**Data provided:**
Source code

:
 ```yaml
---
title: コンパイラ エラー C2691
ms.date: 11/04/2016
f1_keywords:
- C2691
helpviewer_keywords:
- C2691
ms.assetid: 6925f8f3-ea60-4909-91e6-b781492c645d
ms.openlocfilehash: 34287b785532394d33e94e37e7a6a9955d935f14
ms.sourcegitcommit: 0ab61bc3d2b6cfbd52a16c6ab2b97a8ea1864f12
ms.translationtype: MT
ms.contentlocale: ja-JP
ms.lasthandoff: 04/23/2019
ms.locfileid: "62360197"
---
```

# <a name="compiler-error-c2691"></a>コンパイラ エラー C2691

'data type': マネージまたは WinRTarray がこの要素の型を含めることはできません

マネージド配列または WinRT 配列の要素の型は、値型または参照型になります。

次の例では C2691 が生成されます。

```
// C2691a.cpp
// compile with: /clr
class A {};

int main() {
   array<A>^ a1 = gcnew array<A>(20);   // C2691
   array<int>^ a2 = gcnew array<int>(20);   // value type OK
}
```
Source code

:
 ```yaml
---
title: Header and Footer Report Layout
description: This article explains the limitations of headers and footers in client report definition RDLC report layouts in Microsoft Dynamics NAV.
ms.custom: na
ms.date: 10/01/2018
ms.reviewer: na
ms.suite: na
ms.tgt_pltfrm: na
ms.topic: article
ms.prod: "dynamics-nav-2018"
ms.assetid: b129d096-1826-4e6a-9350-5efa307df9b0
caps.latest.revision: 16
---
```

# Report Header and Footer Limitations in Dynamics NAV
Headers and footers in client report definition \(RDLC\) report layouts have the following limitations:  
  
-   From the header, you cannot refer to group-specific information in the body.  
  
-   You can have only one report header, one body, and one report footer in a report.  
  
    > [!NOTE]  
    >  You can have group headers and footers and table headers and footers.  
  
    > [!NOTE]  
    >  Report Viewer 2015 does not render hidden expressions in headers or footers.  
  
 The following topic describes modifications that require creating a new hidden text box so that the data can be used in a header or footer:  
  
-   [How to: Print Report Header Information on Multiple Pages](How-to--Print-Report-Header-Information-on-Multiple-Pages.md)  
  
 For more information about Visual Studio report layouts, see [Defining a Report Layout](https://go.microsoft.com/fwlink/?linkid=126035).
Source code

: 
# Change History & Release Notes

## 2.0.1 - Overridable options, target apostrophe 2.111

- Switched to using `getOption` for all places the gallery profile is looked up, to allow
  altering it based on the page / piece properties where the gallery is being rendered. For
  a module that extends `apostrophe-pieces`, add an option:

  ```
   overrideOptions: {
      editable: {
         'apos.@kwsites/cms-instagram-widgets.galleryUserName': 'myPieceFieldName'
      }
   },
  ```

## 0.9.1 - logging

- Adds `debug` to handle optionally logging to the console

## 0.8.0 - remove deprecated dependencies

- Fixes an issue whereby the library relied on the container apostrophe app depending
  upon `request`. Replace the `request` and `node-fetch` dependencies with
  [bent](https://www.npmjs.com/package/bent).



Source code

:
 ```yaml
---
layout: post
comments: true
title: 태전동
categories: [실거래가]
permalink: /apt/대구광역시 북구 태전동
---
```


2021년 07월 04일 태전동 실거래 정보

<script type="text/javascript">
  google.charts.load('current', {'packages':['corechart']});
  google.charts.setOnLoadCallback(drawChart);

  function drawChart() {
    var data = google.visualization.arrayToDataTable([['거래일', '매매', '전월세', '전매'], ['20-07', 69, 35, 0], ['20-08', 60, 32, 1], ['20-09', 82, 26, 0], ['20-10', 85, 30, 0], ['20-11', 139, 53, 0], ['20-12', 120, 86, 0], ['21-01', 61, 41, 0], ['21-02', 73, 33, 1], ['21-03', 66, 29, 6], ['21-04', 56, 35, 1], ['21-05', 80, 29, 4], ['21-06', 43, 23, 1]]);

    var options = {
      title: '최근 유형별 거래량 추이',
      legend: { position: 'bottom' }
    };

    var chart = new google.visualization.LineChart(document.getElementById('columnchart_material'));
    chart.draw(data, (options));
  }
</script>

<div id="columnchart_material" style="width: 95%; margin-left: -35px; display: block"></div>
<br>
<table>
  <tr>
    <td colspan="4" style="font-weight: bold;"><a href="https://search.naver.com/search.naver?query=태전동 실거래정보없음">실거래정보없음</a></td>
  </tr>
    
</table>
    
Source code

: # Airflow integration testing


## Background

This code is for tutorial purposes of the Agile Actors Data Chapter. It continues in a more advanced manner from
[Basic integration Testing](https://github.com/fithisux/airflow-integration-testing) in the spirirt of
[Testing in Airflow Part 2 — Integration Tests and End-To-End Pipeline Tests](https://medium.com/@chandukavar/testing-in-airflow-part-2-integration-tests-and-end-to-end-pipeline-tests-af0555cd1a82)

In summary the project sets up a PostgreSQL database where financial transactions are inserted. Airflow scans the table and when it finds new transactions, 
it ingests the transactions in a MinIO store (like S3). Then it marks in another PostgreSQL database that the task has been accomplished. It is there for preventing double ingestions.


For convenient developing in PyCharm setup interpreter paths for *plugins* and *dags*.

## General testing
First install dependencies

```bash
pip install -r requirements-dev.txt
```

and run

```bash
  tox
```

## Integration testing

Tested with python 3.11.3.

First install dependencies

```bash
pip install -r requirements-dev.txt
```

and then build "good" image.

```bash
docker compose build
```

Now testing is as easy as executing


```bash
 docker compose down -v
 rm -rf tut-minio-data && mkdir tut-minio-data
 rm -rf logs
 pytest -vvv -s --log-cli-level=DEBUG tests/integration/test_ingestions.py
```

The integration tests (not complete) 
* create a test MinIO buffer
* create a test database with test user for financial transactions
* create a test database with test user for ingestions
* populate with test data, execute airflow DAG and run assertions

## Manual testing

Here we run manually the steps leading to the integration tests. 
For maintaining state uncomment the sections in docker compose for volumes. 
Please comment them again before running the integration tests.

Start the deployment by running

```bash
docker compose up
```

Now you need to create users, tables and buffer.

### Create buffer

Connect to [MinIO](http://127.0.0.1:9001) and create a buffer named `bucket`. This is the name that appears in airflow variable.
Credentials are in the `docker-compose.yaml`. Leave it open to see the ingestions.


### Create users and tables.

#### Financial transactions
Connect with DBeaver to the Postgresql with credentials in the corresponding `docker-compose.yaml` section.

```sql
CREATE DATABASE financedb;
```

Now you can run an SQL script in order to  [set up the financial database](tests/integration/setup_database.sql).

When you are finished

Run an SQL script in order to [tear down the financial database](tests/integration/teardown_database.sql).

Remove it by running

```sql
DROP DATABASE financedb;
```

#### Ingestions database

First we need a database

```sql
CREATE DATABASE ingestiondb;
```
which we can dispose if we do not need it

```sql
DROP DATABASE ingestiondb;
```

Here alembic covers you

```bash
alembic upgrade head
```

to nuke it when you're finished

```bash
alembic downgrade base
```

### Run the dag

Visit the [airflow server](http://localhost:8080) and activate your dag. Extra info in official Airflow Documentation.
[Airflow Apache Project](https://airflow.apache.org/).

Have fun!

==

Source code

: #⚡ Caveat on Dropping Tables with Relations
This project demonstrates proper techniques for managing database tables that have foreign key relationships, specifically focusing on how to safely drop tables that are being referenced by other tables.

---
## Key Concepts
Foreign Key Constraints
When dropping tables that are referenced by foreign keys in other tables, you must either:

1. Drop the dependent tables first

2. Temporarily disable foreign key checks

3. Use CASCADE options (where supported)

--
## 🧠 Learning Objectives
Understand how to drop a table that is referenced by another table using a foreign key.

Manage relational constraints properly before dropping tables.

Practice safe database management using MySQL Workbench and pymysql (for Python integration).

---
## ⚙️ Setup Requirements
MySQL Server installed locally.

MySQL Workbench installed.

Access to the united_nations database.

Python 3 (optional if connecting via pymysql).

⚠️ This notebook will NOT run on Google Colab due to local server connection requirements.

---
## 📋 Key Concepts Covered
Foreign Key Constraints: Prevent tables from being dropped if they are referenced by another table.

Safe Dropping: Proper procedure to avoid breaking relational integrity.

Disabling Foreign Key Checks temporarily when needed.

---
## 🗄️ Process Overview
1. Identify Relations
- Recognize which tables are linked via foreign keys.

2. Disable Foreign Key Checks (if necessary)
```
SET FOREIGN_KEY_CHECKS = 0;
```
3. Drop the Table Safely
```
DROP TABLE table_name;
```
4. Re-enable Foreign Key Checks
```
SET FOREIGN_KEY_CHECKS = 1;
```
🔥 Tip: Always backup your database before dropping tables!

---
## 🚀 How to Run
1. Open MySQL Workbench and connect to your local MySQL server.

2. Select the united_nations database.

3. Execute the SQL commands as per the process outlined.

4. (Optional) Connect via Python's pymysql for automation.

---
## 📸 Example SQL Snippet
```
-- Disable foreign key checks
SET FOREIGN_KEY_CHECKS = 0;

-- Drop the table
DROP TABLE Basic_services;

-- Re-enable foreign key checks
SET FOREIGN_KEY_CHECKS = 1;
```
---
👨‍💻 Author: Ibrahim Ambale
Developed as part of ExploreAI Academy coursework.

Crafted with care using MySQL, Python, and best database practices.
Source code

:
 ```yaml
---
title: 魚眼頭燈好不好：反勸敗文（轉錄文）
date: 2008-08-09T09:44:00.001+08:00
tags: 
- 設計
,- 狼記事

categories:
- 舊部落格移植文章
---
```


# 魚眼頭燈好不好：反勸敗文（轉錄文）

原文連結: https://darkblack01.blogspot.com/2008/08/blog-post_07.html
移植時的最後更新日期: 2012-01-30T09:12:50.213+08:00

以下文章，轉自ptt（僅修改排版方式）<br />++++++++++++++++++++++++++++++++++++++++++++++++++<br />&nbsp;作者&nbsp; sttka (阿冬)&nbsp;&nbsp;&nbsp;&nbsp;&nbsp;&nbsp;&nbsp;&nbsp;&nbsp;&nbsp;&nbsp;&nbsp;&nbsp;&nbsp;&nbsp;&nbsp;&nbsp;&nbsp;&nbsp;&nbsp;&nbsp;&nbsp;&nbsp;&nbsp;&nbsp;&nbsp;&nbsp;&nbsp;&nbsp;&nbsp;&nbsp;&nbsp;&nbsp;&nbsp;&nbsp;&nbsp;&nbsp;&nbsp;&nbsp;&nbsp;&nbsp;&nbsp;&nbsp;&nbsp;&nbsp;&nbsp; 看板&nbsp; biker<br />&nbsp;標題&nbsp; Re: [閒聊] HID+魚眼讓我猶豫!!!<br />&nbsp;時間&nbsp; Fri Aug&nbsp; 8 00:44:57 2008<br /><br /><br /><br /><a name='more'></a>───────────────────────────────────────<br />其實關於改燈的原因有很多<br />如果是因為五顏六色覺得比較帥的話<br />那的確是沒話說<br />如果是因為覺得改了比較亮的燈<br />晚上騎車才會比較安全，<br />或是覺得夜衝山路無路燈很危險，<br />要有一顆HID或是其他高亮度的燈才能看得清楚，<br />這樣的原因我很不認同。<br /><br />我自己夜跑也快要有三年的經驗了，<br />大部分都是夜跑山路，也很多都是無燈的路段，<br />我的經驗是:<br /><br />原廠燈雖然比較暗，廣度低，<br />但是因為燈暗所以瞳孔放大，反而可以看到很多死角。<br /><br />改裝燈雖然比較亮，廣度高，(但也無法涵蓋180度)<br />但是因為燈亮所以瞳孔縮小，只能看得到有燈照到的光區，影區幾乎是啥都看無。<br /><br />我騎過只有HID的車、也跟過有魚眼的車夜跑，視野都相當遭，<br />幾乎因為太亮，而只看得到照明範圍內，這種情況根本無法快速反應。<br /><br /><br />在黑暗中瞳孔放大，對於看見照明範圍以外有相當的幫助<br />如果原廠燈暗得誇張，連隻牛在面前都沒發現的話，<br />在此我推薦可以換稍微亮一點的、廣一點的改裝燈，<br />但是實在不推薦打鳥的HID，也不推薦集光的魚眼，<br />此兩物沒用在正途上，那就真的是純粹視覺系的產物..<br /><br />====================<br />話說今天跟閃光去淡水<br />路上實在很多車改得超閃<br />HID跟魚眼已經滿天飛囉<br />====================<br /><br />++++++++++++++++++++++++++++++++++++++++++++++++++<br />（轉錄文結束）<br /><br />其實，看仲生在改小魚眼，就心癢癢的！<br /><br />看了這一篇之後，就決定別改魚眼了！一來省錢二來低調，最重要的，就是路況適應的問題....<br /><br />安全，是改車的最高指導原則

**What you have to do:** Print exactly the lines above from the one with "# Change History & Release Notes" to the one with "## 0.9.1 - logging", including both.

**Your response:**
# Change History & Release Notes

## 2.0.1 - Overridable options, target apostrophe 2.111

- Switched to using `getOption` for all places the gallery profile is looked up, to allow
  altering it based on the page / piece properties where the gallery is being rendered. For
  a module that extends `apostrophe-pieces`, add an option:

  ```
   overrideOptions: {
      editable: {
         'apos.@kwsites/cms-instagram-widgets.galleryUserName': 'myPieceFieldName'
      }
   },
  ```

## 0.9.1 - logging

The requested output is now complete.